WHAT TO PRODUCE
Would you please return every line from the listing that contains the word "apimanagement"?

MATERIAL FOR THIS TASK
=== Begin Enclosure ===
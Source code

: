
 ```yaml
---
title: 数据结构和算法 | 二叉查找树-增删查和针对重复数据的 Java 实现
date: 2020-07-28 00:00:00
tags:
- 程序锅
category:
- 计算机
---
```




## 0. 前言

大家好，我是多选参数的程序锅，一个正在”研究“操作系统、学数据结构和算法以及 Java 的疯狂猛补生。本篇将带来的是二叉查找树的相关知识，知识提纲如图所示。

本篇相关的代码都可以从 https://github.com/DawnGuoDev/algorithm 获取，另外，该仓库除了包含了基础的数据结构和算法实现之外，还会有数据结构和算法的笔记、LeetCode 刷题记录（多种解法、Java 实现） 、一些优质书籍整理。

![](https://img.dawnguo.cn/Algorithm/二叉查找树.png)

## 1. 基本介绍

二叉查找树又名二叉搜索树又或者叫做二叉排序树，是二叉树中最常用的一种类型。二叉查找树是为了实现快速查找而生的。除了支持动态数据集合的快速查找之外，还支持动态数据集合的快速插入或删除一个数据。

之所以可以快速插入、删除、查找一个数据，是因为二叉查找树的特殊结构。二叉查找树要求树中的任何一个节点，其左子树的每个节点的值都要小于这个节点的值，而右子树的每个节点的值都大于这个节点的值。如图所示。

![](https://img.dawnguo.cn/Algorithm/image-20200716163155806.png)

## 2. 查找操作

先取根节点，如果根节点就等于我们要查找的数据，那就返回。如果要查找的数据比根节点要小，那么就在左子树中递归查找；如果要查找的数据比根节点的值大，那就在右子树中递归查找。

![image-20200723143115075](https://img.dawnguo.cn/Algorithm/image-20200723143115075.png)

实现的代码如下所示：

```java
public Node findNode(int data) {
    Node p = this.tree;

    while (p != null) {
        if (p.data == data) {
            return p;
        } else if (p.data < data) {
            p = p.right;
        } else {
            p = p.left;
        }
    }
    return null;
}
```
=== End Enclosure ===
=== Begin Enclosure ===
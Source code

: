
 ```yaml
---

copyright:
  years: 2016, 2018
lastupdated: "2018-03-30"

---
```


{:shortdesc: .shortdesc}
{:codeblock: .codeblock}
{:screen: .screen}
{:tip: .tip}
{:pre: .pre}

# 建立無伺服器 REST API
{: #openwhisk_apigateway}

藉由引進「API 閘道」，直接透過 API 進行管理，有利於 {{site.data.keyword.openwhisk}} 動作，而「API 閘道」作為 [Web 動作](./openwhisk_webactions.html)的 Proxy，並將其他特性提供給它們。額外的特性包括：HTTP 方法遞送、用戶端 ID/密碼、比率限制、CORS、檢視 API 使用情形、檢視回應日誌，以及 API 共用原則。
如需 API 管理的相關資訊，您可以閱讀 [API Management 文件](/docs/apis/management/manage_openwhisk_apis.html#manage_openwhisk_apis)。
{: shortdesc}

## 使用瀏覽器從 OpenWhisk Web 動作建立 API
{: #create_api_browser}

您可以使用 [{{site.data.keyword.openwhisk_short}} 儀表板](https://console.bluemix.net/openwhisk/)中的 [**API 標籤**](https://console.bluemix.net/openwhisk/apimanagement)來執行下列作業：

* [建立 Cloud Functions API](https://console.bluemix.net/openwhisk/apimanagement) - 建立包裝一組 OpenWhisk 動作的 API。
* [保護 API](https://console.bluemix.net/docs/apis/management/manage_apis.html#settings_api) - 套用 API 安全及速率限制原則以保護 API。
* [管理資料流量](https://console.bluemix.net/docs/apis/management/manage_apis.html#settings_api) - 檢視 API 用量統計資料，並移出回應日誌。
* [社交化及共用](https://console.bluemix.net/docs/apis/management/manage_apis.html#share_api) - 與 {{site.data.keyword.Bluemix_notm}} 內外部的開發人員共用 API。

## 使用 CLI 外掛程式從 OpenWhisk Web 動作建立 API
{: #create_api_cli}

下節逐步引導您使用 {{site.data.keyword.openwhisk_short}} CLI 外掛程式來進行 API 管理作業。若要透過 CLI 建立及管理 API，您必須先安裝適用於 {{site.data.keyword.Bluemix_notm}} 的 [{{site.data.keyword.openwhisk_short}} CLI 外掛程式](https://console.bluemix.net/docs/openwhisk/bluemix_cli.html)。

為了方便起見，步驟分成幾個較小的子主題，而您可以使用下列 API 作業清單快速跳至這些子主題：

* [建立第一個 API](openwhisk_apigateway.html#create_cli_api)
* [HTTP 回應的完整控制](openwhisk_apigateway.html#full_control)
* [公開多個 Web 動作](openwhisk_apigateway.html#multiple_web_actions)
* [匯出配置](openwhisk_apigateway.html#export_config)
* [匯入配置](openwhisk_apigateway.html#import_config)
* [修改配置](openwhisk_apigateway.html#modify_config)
=== End Enclosure ===
OUTPUT OF THE TASK
您可以使用 [{{site.data.keyword.openwhisk_short}} 儀表板](https://console.bluemix.net/openwhisk/)中的 [**API 標籤**](https://console.bluemix.net/openwhisk/apimanagement)來執行下列作業：
* [建立 Cloud Functions API](https://console.bluemix.net/openwhisk/apimanagement) - 建立包裝一組 OpenWhisk 動作的 API。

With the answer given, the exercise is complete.